_ASSIGNED TASK_
Check every line in the records below for the word "Tuesday" and report how many have it, nothing more.

※ ※ ※

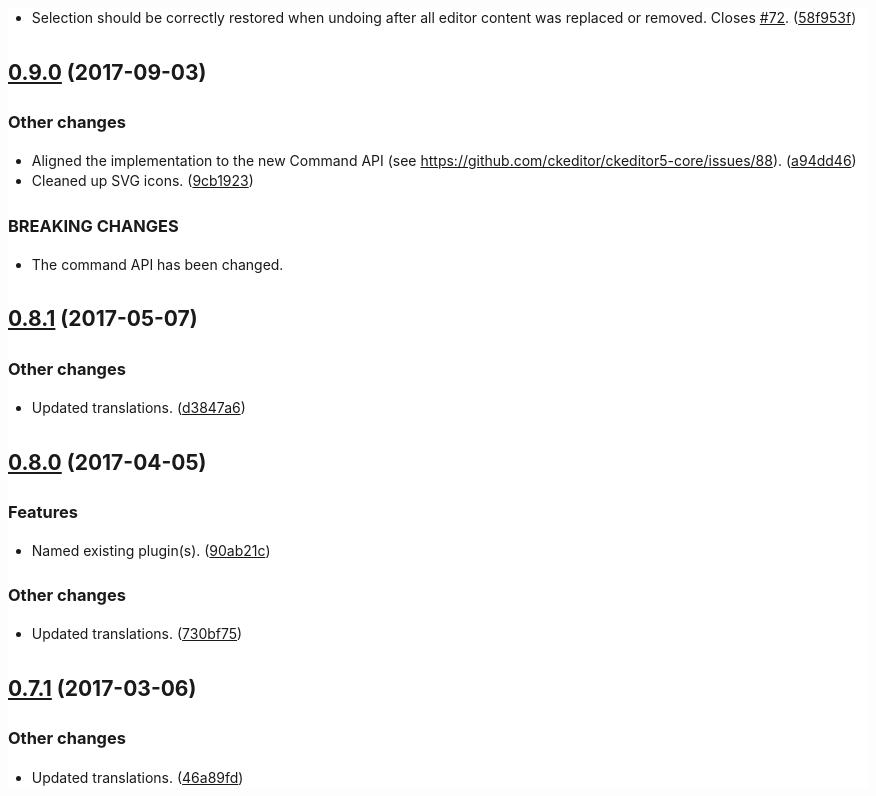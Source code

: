 * Selection should be correctly restored when undoing after all editor content was replaced or removed. Closes [#72](https://github.com/ckeditor/ckeditor5-undo/issues/72). ([58f953f](https://github.com/ckeditor/ckeditor5-undo/commit/58f953f))


## [0.9.0](https://github.com/ckeditor/ckeditor5-undo/compare/v0.8.1...v0.9.0) (2017-09-03)

### Other changes

* Aligned the implementation to the new Command API (see https://github.com/ckeditor/ckeditor5-core/issues/88). ([a94dd46](https://github.com/ckeditor/ckeditor5-undo/commit/a94dd46))
* Cleaned up SVG icons. ([9cb1923](https://github.com/ckeditor/ckeditor5-undo/commit/9cb1923))

### BREAKING CHANGES

* The command API has been changed.


## [0.8.1](https://github.com/ckeditor/ckeditor5-undo/compare/v0.8.0...v0.8.1) (2017-05-07)

### Other changes

* Updated translations. ([d3847a6](https://github.com/ckeditor/ckeditor5-undo/commit/d3847a6))


## [0.8.0](https://github.com/ckeditor/ckeditor5-undo/compare/v0.7.1...v0.8.0) (2017-04-05)

### Features

* Named existing plugin(s). ([90ab21c](https://github.com/ckeditor/ckeditor5-undo/commit/90ab21c))

### Other changes

* Updated translations. ([730bf75](https://github.com/ckeditor/ckeditor5-undo/commit/730bf75))


## [0.7.1](https://github.com/ckeditor/ckeditor5-undo/compare/v0.7.0...v0.7.1) (2017-03-06)

### Other changes

* Updated translations. ([46a89fd](https://github.com/ckeditor/ckeditor5-undo/commit/46a89fd))
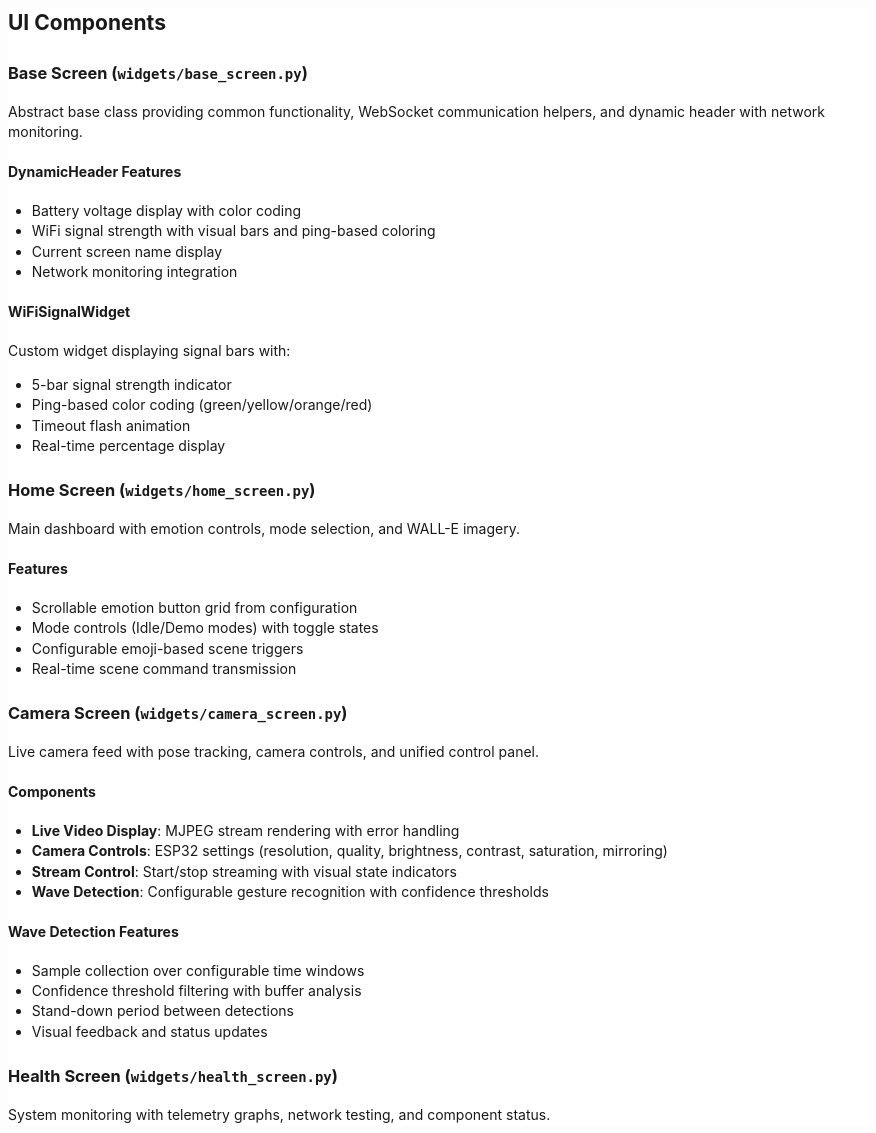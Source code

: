 ## UI Components

### Base Screen (`widgets/base_screen.py`)

Abstract base class providing common functionality, WebSocket communication helpers, and dynamic header with network monitoring.

#### DynamicHeader Features
- Battery voltage display with color coding
- WiFi signal strength with visual bars and ping-based coloring
- Current screen name display
- Network monitoring integration

#### WiFiSignalWidget
Custom widget displaying signal bars with:
- 5-bar signal strength indicator
- Ping-based color coding (green/yellow/orange/red)
- Timeout flash animation
- Real-time percentage display

### Home Screen (`widgets/home_screen.py`)

Main dashboard with emotion controls, mode selection, and WALL-E imagery.

#### Features
- Scrollable emotion button grid from configuration
- Mode controls (Idle/Demo modes) with toggle states
- Configurable emoji-based scene triggers
- Real-time scene command transmission

### Camera Screen (`widgets/camera_screen.py`)

Live camera feed with pose tracking, camera controls, and unified control panel.

#### Components
- **Live Video Display**: MJPEG stream rendering with error handling
- **Camera Controls**: ESP32 settings (resolution, quality, brightness, contrast, saturation, mirroring)
- **Stream Control**: Start/stop streaming with visual state indicators
- **Wave Detection**: Configurable gesture recognition with confidence thresholds

#### Wave Detection Features
- Sample collection over configurable time windows
- Confidence threshold filtering with buffer analysis
- Stand-down period between detections
- Visual feedback and status updates

### Health Screen (`widgets/health_screen.py`)

System monitoring with telemetry graphs, network testing, and component status.
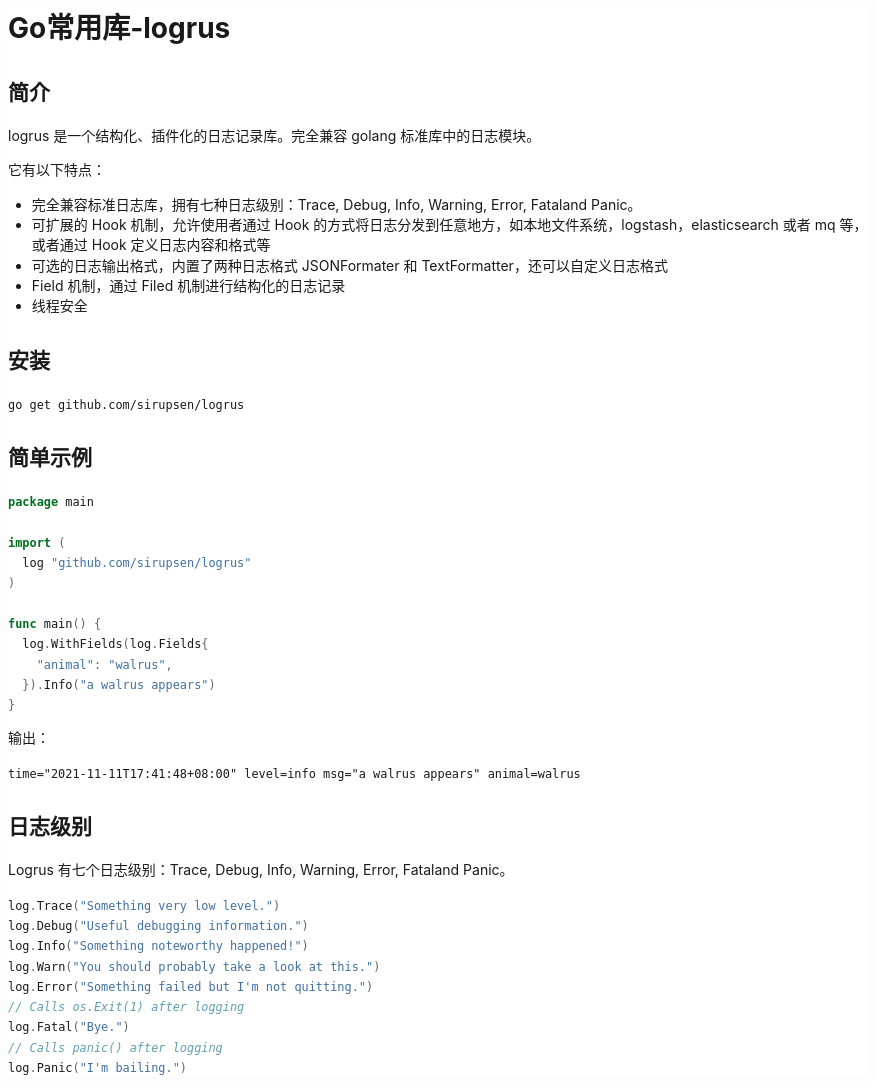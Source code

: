# Go常用库-logrus


## 简介

logrus 是一个结构化、插件化的日志记录库。完全兼容 golang 标准库中的日志模块。

它有以下特点：

- 完全兼容标准日志库，拥有七种日志级别：Trace, Debug, Info, Warning, Error, Fataland Panic。
- 可扩展的 Hook 机制，允许使用者通过 Hook 的方式将日志分发到任意地方，如本地文件系统，logstash，elasticsearch 或者 mq 等，或者通过 Hook 定义日志内容和格式等
- 可选的日志输出格式，内置了两种日志格式 JSONFormater 和 TextFormatter，还可以自定义日志格式
- Field 机制，通过 Filed 机制进行结构化的日志记录
- 线程安全

## 安装

```Shell
go get github.com/sirupsen/logrus
```

## 简单示例

```Go
package main

import (
  log "github.com/sirupsen/logrus"
)

func main() {
  log.WithFields(log.Fields{
	"animal": "walrus",
  }).Info("a walrus appears")
}
```

输出：

```
time="2021-11-11T17:41:48+08:00" level=info msg="a walrus appears" animal=walrus
```

## 日志级别

Logrus 有七个日志级别：Trace, Debug, Info, Warning, Error, Fataland Panic。

```Go
log.Trace("Something very low level.")
log.Debug("Useful debugging information.")
log.Info("Something noteworthy happened!")
log.Warn("You should probably take a look at this.")
log.Error("Something failed but I'm not quitting.")
// Calls os.Exit(1) after logging
log.Fatal("Bye.")
// Calls panic() after logging
log.Panic("I'm bailing.")
```
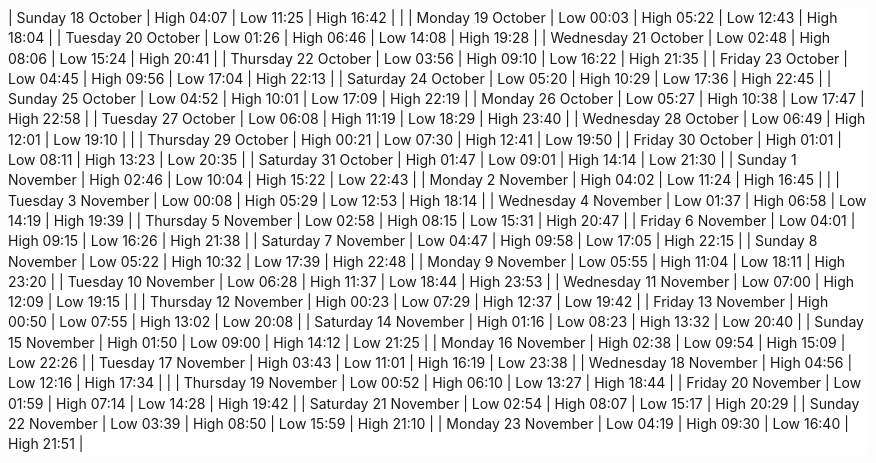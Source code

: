 | Sunday 18 October | High 04:07 | Low 11:25 | High 16:42 |  | 
| Monday 19 October | Low 00:03 | High 05:22 | Low 12:43 | High 18:04 | 
| Tuesday 20 October | Low 01:26 | High 06:46 | Low 14:08 | High 19:28 | 
| Wednesday 21 October | Low 02:48 | High 08:06 | Low 15:24 | High 20:41 | 
| Thursday 22 October | Low 03:56 | High 09:10 | Low 16:22 | High 21:35 | 
| Friday 23 October | Low 04:45 | High 09:56 | Low 17:04 | High 22:13 | 
| Saturday 24 October | Low 05:20 | High 10:29 | Low 17:36 | High 22:45 | 
| Sunday 25 October | Low 04:52 | High 10:01 | Low 17:09 | High 22:19 | 
| Monday 26 October | Low 05:27 | High 10:38 | Low 17:47 | High 22:58 | 
| Tuesday 27 October | Low 06:08 | High 11:19 | Low 18:29 | High 23:40 | 
| Wednesday 28 October | Low 06:49 | High 12:01 | Low 19:10 |  | 
| Thursday 29 October | High 00:21 | Low 07:30 | High 12:41 | Low 19:50 | 
| Friday 30 October | High 01:01 | Low 08:11 | High 13:23 | Low 20:35 | 
| Saturday 31 October | High 01:47 | Low 09:01 | High 14:14 | Low 21:30 | 
| Sunday 1 November | High 02:46 | Low 10:04 | High 15:22 | Low 22:43 | 
| Monday 2 November | High 04:02 | Low 11:24 | High 16:45 |  | 
| Tuesday 3 November | Low 00:08 | High 05:29 | Low 12:53 | High 18:14 | 
| Wednesday 4 November | Low 01:37 | High 06:58 | Low 14:19 | High 19:39 | 
| Thursday 5 November | Low 02:58 | High 08:15 | Low 15:31 | High 20:47 | 
| Friday 6 November | Low 04:01 | High 09:15 | Low 16:26 | High 21:38 | 
| Saturday 7 November | Low 04:47 | High 09:58 | Low 17:05 | High 22:15 | 
| Sunday 8 November | Low 05:22 | High 10:32 | Low 17:39 | High 22:48 | 
| Monday 9 November | Low 05:55 | High 11:04 | Low 18:11 | High 23:20 | 
| Tuesday 10 November | Low 06:28 | High 11:37 | Low 18:44 | High 23:53 | 
| Wednesday 11 November | Low 07:00 | High 12:09 | Low 19:15 |  | 
| Thursday 12 November | High 00:23 | Low 07:29 | High 12:37 | Low 19:42 | 
| Friday 13 November | High 00:50 | Low 07:55 | High 13:02 | Low 20:08 | 
| Saturday 14 November | High 01:16 | Low 08:23 | High 13:32 | Low 20:40 | 
| Sunday 15 November | High 01:50 | Low 09:00 | High 14:12 | Low 21:25 | 
| Monday 16 November | High 02:38 | Low 09:54 | High 15:09 | Low 22:26 | 
| Tuesday 17 November | High 03:43 | Low 11:01 | High 16:19 | Low 23:38 | 
| Wednesday 18 November | High 04:56 | Low 12:16 | High 17:34 |  | 
| Thursday 19 November | Low 00:52 | High 06:10 | Low 13:27 | High 18:44 | 
| Friday 20 November | Low 01:59 | High 07:14 | Low 14:28 | High 19:42 | 
| Saturday 21 November | Low 02:54 | High 08:07 | Low 15:17 | High 20:29 | 
| Sunday 22 November | Low 03:39 | High 08:50 | Low 15:59 | High 21:10 | 
| Monday 23 November | Low 04:19 | High 09:30 | Low 16:40 | High 21:51 |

※ ※ ※

_RESULT_
5